In profuse strains of unpremeditated art.

Higher still and higher

    From the earth thou springest

Like a cloud of fire;

    The blue deep thou wingest,

And singing still dost soar, and soaring ever singest.

In the golden lightning

    Of the sunken sun

O'er which clouds are bright'ning,

    Thou dost float and run,

Like an unbodied joy whose race is just begun.

The pale purple even

    Melts around thy flight;

Like a star of Heaven

    In the broad daylight

Thou art unseen, but yet I hear thy shrill delight:

Keen as are the arrows

    Of that silver sphere,

Whose intense lamp narrows

    In the white dawn clear

Until we hardly see — we feel that it is there.

All the earth and air

    With thy voice is loud.

As, when night is bare,

    From one lonely cloud

The moon rains out her beams, and heaven is overflowed.
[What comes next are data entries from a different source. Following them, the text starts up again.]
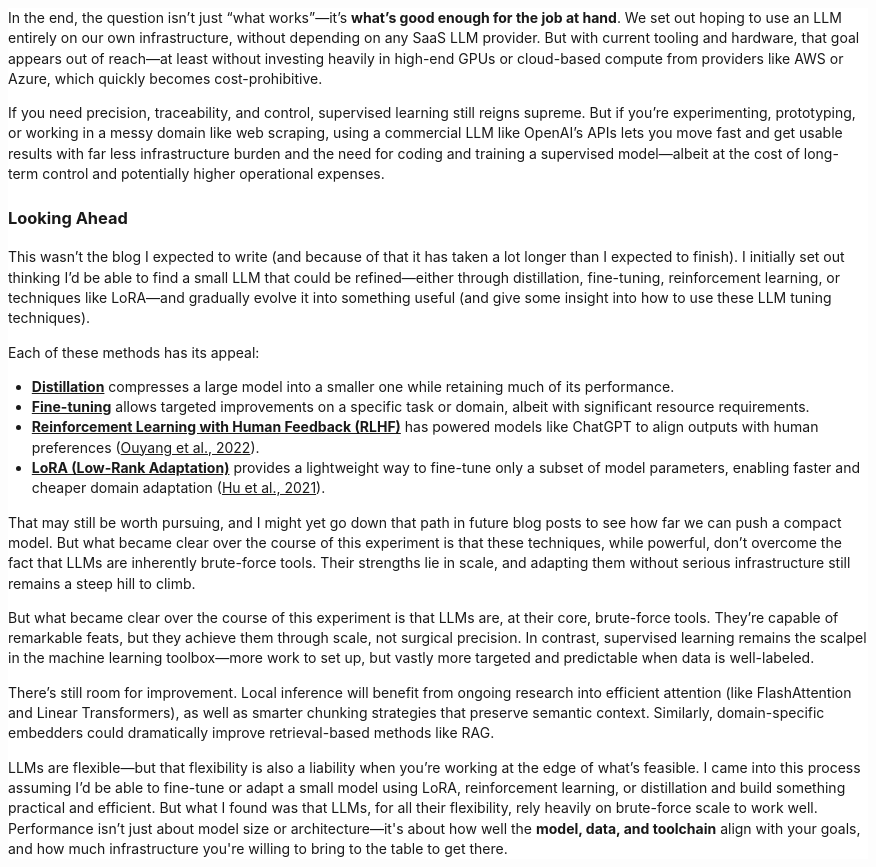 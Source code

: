 In the end, the question isn’t just “what works”—it’s **what’s good enough for the job at hand**. We set out hoping to use an LLM entirely on our own infrastructure, without depending on any SaaS LLM provider. But with current tooling and hardware, that goal appears out of reach—at least without investing heavily in high-end GPUs or cloud-based compute from providers like AWS or Azure, which quickly becomes cost-prohibitive.

If you need precision, traceability, and control, supervised learning still reigns supreme. But if you’re experimenting, prototyping, or working in a messy domain like web scraping, using a commercial LLM like OpenAI’s APIs lets you move fast and get usable results with far less infrastructure burden and the need for coding and training a supervised model—albeit at the cost of long-term control and potentially higher operational expenses.

### Looking Ahead

This wasn’t the blog I expected to write (and because of that it has taken a lot longer than I expected to finish). I initially set out thinking I’d be able to find a small LLM that could be refined—either through distillation, fine-tuning, reinforcement learning, or techniques like LoRA—and gradually evolve it into something useful (and give some insight into how to use these LLM tuning techniques).

Each of these methods has its appeal:

* **[Distillation](https://snorkel.ai/blog/llm-distillation-demystified-a-complete-guide/)** compresses a large model into a smaller one while retaining much of its performance.
* **[Fine-tuning](https://developers.google.com/machine-learning/crash-course/llm/tuning)** allows targeted improvements on a specific task or domain, albeit with significant resource requirements.
* **[Reinforcement Learning with Human Feedback (RLHF)](https://aws.amazon.com/what-is/reinforcement-learning-from-human-feedback/)** has powered models like ChatGPT to align outputs with human preferences ([Ouyang et al., 2022](https://arxiv.org/abs/2203.02155)).
* **[LoRA (Low-Rank Adaptation)](https://zohaib.me/a-beginners-guide-to-fine-tuning-llm-using-lora/)** provides a lightweight way to fine-tune only a subset of model parameters, enabling faster and cheaper domain adaptation ([Hu et al., 2021](https://arxiv.org/abs/2106.09685)).

That may still be worth pursuing, and I might yet go down that path in future blog posts to see how far we can push a compact model. But what became clear over the course of this experiment is that these techniques, while powerful, don’t overcome the fact that LLMs are inherently brute-force tools. Their strengths lie in scale, and adapting them without serious infrastructure still remains a steep hill to climb.

But what became clear over the course of this experiment is that LLMs are, at their core, brute-force tools. They’re capable of remarkable feats, but they achieve them through scale, not surgical precision. In contrast, supervised learning remains the scalpel in the machine learning toolbox—more work to set up, but vastly more targeted and predictable when data is well-labeled.

There’s still room for improvement. Local inference will benefit from ongoing research into efficient attention (like FlashAttention and Linear Transformers), as well as smarter chunking strategies that preserve semantic context. Similarly, domain-specific embedders could dramatically improve retrieval-based methods like RAG.

LLMs are flexible—but that flexibility is also a liability when you’re working at the edge of what’s feasible. I came into this process assuming I’d be able to fine-tune or adapt a small model using LoRA, reinforcement learning, or distillation and build something practical and efficient. But what I found was that LLMs, for all their flexibility, rely heavily on brute-force scale to work well. Performance isn’t just about model size or architecture—it's about how well the **model, data, and toolchain** align with your goals, and how much infrastructure you're willing to bring to the table to get there.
What thou art we know not;

    What is most like thee?

From rainbow clouds there flow not

    Drops so bright to see

As from thy presence showers a rain of melody.

Like a poet hidden

    In the light of thought,

Singing hymns unbidden,

    Till the world is wrought

To sympathy with hopes and fears it heeded not:

Like a high-born maiden

    In a palace tower,

Soothing her love-laden

    Soul in secret hour

With music sweet as love, which overflows her bower:

Like a glow-worm golden

    In a dell of dew,

Scattering unbeholden

    Its aerial hue

Among the flowers and grass, which screen it from the view:

Like a rose embowered

    In its own green leaves,

By warm winds deflowered,

    Till the scent it gives

Makes faint with too much sweet these heavy-winged thieves.

Sound of vernal showers

    On the twinkling grass,

Rain-awakened flowers,

    All that ever was

Joyous, and clear, and fresh, thy music doth surpass.

Teach us, sprite or bird,

    What sweet thoughts are thine:

I have never heard

    Praise of love or wine

That panted forth a flood of rapture so divine.

Chorus hymeneal

    Or triumphal chaunt

Matched with thine, would be all

    But an empty vaunt —

A thing wherein we feel there is some hidden want.

What objects are the fountains

    Of thy happy strain?

What fields, or waves, or mountains?

    What shapes of sky or plain?

What love of thine own kind? what ignorance of pain?

With thy clear keen joyance

    Languor cannot be:

Shadow of annoyance

    Never came near thee:

Thou lovest, but ne'er knew love's sad satiety.

Waking or asleep,

    Thou of death must deem

Things more true and deep

    Than we mortals dream,

Or how could thy notes flow in such a crystal stream?

We look before and after,

    And pine for what is not:

Our sincerest laughter

    With some pain is fraught;

Our sweetest songs are those that tell of saddest thought.

Yet if we could scorn

    Hate, and pride, and fear;

If we were things born

    Not to shed a tear,

I know not how thy joy we ever should come near.

Better than all measures

    Of delightful sound,

Better than all treasures

    That in books are found,

Thy skill to poet were, thou scorner of the ground!

Teach me half the gladness

    That thy brain must know,

Such harmonious madness

    From my lips would flow

The world should listen then, as I am listening now!

Composed at Leghorn, 1820, and published with "Prometheus Unbound" in the same year. There is a transcript in the Harvard manuscript.